Ever since taking the Professional Speaking course with Professor Stephanie Webster last fall, I’ve been paying close attention to some smaller, commonly-overlooked attributes of effective speakers in our societies. Today, I want to take a bit of time to list these out for my own understanding, and to share with any readers. I intend the scope of these attributes applies to everyday dialogues and persuasions, all the way to formal speeches.
- Use of the question “Right?” – speakers use this somewhat rhetorical question to engage with the audience. A speaker’s voice naturally inflects when asking a question – cuing the audience’s attention. This in turn challenges the audience to interpret what the speaker was talking about, thus aligning the audience’s understanding on the topic with the speaker’s understanding – building a relationship and trust with the audience.
- Telling a story – speakers effective speakers often use this strategy at the beginning of a statement. A story can be used to engage an audience (attention grabber), or as a vehicle to help an audience understand. Effective stories are relatable to the audience, and engage the audience to follow the story. Effective speakers transition the momentum, engagement, and emotion of a story to effectively convey the objective of the statement or speech.
- Remembering – and recalling – audience members’ names – this strategy is used to build rapport and trust with an audience. A great example of this is before a business presentation, meeting an unexpected member of an audience, then referencing this person during the presentation. This invokes the personability of the speaker, again continuing to build the relationship with the audience.
- Using “we”- this is especially important when representing a team or group. Let’s say you’re a part of a group project, and John doesn’t complete his responsibilities on time. What sounds more effective:
– “Okay team, we are behind schedule because we still have to complete the graphical illustrations of our data.”
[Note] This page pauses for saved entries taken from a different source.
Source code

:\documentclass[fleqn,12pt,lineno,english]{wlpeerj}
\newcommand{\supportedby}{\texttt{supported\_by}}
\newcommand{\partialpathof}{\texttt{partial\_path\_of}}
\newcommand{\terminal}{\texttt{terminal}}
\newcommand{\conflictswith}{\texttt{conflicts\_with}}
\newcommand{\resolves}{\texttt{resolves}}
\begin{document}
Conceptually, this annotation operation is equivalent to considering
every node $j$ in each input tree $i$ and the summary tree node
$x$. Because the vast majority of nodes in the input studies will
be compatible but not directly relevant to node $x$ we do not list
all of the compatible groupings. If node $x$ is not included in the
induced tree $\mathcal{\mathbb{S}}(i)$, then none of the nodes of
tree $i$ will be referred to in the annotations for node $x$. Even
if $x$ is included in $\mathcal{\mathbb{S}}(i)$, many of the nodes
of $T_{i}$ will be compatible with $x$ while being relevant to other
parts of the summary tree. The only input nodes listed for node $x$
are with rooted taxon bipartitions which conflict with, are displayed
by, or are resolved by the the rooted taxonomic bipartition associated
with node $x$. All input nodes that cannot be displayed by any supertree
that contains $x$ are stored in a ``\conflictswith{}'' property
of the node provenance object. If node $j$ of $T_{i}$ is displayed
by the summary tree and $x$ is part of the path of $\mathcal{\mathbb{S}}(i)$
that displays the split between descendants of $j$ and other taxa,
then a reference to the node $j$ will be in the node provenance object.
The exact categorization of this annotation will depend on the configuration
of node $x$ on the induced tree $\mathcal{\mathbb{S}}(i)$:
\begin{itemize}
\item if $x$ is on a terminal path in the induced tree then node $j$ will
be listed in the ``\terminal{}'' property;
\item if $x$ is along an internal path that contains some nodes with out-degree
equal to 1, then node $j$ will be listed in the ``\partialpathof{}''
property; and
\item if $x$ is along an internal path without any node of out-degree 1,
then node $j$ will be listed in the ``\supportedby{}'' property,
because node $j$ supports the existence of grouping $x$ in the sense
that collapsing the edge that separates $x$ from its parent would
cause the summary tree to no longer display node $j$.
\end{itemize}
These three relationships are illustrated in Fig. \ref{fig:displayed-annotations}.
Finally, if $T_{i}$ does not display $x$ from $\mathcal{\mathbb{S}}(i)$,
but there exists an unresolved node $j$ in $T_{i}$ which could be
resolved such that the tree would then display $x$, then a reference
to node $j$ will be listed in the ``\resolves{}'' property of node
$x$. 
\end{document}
– “Alright team, the project is behind schedule because John didn’t complete his responsibilities.”Kind of a trick question – the first example is applicable in most situation. You are part of the team – you demonstrate your interest in and ownership of the entirety of the project and convince others of this using “we”, not singling out and creating an island of John. Using “we” requires humbling your pride and owning responsibility as a group. The other situation: there will be circumstances that enable the usage of calling out of someone. Use your professional discretion.
- Using effective pauses – speakers with experience use this strategy with ease. Pausing in your statements exhibits confidence in yourself and what you’re speaking. It affords the audience period of time to reflect on what you’re saying, creating a more dynamic relationship with your audience.
One last attribute that I noted, that is more relevant to being an effective audience member:
- Giving genuine compliments (and criticism)- being an audience member. If someone has a great idea for a new product and business plan, but you note a significant deficiency in their business plan, what creates more value: saying “great idea!”, or “John, I really like the idea of your product; however, I immediately noticed a few deficiencies in your business plan. Care to discuss for a few minutes?”.
Give these points some thoughts, and give them a try in your everyday conversations.